Rent control is apparently having another tough year on the ballot in California. A new poll finds little support for a state initiative that would give local governments more power to limit rent increases.
Only 37 percent of voters surveyed in a recent poll by the University of California, Berkeley’s Institute of Government Studies said they’d be voting yes on Proposition 21. This ballot initiative would allow localities to cap allowable rent increases at all properties that are over 15 years old, and limit rent increases on vacant units to 15 percent over three years. Property owners who own no more than two single-family homes would be exempt from the law.
That would mean cities and counties could set rent caps below those found in the state’s 2019 rent control policy, which limits annual rent increases statewide to the lesser of 10 percent or 5 percent plus inflation.
Some 49 percent of those surveyed in the U.C. Berkeley poll said they were voting against Prop. 21, while another 13 percent were undecided.
“The poll shows that the more Californians learn about Prop 21, the more opposed they become,” said Tom Bannon, the CEO of the California Apartment Association, a landlord trade association that opposes the initiative. “Just as they did two years ago, voters understand that this flawed measure will make California’s housing crisis even worse.”
In 2018, voters handsomely rejected a similar ballot initiative, Prop. 10, that would have repealed a state law limiting local governments from adopting rent control. That measure captured only 41 percent of the vote.
The U.C. Berkeley poll finds, unsurprisingly, that conservatives and moderate voters are both strongly in the ‘No’ camp on Prop 21. A majority of those describing themselves as liberal or very liberal support the initiative.
California Assemblyman David Chiu (D–San Francisco), who sponsored the state’s 2019 rent control bill, has come out in favor of Prop 21. Gov. Gavin Newsom (D), whose last-minute deal-making was crucial to passing rent control last year, has come out against the measure.

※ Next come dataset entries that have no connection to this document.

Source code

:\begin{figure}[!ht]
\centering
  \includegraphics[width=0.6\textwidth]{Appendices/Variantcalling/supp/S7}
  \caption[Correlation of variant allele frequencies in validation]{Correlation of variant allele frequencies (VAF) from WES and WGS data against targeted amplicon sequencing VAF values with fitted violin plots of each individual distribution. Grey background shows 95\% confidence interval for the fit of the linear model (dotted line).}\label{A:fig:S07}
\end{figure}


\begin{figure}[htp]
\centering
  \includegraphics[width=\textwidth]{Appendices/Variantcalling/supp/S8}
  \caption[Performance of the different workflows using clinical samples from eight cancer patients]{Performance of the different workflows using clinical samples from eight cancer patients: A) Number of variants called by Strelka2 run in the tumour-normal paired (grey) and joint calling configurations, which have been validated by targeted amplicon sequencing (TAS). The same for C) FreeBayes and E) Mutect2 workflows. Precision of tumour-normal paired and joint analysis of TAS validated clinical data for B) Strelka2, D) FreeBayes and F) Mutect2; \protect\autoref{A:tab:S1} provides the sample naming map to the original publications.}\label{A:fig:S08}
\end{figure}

“Proposition 21, like Proposition 10 before it, runs the all-too-real risk of discouraging availability of affordable housing in our state,” said Newsom in September, according to The Los Angeles Times.
The measure is supported largely by the AIDS Healthcare Foundation (AHF), which has spent close to $40 million on Prop. 21, nearly double what the group dropped on Prop 10. Opponents of Prop 21, which include business and real estate groups, have spent $73 million fighting the initiative, according to Ballotpedia.

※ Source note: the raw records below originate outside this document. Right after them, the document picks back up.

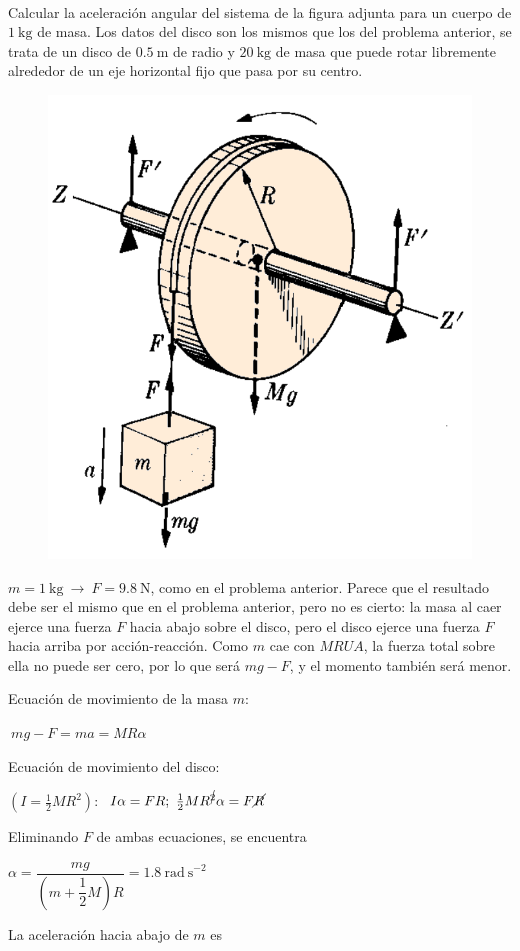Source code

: \begin{prob}
\begin{multicols}{2}
$\quad$

Calcular la aceleración angular del sistema de la figura adjunta para un cuerpo de $1\ \mathrm{kg}$ de masa. Los datos del disco son los mismos que los del problema anterior, se trata de un disco de $0.5\ \mathrm{m}$  de radio y $20\ \mathrm{kg}$ de masa	que puede rotar libremente alrededor de un eje horizontal fijo que pasa por su centro.
\begin{figure}[H]
	\centering
	\includegraphics[width=.5\textwidth]{imagenes/imagenes16/T16IM12.png}
\end{figure}	
\end{multicols}
\end{prob}

$m=1\ \mathrm{kg} \ \to \ F=9.8\ \mathrm{N}$, como en el problema anterior. Parece que el resultado debe ser el mismo que en el problema anterior, pero no es cierto: la masa al caer ejerce una fuerza $F$ hacia abajo sobre el disco, pero el disco ejerce una fuerza $F$ hacia arriba por acción-reacción. Como $m$ cae con $MRUA$, la fuerza total sobre ella no puede ser cero, por lo que será $mg-F$, y el momento también será menor.

Ecuación de movimiento de la masa $m$: 

$\ mg-F=ma=MR\alpha$

Ecuación de movimiento del disco:

$(I=\frac 1 2 MR^2)$: $\ I\alpha=FR; \ \frac 1 2 M R^{\cancel{2}} \alpha=F\cancel{R}$

Eliminando $F$ de ambas ecuaciones, se encuentra 

$\alpha=\dfrac{mg}{\left( m+\dfrac 1 2 M \right)R}=1.8 \ \mathrm{rad\ s}^{-2}$

La aceleración hacia abajo de $m$ es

Economists generally oppose rent control for the depressing effects it can have on the supply of new rental units. Developers and landlords, unable to charge market rates for their properties, are less likely to build new housing and more likely to convert existing rental units into for-sale housing, the argument goes. That would, in turn, tend to make long-run affordability problems worse.

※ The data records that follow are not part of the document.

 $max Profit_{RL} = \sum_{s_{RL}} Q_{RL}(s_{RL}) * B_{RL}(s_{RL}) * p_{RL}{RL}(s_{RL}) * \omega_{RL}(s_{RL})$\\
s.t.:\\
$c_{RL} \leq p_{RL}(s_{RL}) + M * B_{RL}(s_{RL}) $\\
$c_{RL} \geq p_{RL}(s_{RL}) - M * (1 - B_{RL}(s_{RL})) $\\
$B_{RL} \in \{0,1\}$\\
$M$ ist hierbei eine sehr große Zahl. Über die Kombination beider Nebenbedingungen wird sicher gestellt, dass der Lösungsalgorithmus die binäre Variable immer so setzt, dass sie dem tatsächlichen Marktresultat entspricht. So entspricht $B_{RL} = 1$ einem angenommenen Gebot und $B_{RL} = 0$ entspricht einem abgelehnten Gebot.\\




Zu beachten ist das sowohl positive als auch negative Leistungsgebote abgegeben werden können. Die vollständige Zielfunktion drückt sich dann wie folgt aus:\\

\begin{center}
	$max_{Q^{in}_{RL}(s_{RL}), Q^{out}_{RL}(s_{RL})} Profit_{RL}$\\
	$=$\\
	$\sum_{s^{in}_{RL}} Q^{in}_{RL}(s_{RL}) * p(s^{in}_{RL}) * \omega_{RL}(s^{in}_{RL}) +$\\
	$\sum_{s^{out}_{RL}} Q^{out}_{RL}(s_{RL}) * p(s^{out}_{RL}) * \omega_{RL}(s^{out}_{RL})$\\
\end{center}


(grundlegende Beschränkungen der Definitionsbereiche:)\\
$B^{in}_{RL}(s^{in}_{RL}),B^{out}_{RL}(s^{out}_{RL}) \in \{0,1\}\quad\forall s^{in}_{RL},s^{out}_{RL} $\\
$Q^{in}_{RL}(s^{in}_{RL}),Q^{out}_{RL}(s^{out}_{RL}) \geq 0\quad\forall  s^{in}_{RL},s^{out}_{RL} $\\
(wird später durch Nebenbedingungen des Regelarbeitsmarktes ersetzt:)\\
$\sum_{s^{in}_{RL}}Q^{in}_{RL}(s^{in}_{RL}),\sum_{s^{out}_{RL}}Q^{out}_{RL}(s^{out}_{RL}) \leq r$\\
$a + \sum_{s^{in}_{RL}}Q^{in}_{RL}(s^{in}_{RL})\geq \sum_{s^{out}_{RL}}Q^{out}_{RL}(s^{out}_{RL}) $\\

Supporters argue that rent control preserves affordable housing, and helps people stay in their homes longer, by limiting unaffordable rent increases.
The current moment is certainly an odd time to enact rent control, given the steep declines in rents in California’s most expensive cities. While lots of people in the state are struggling to pay rent, that has more to do with pandemic-related loss of income than sudden rent increases.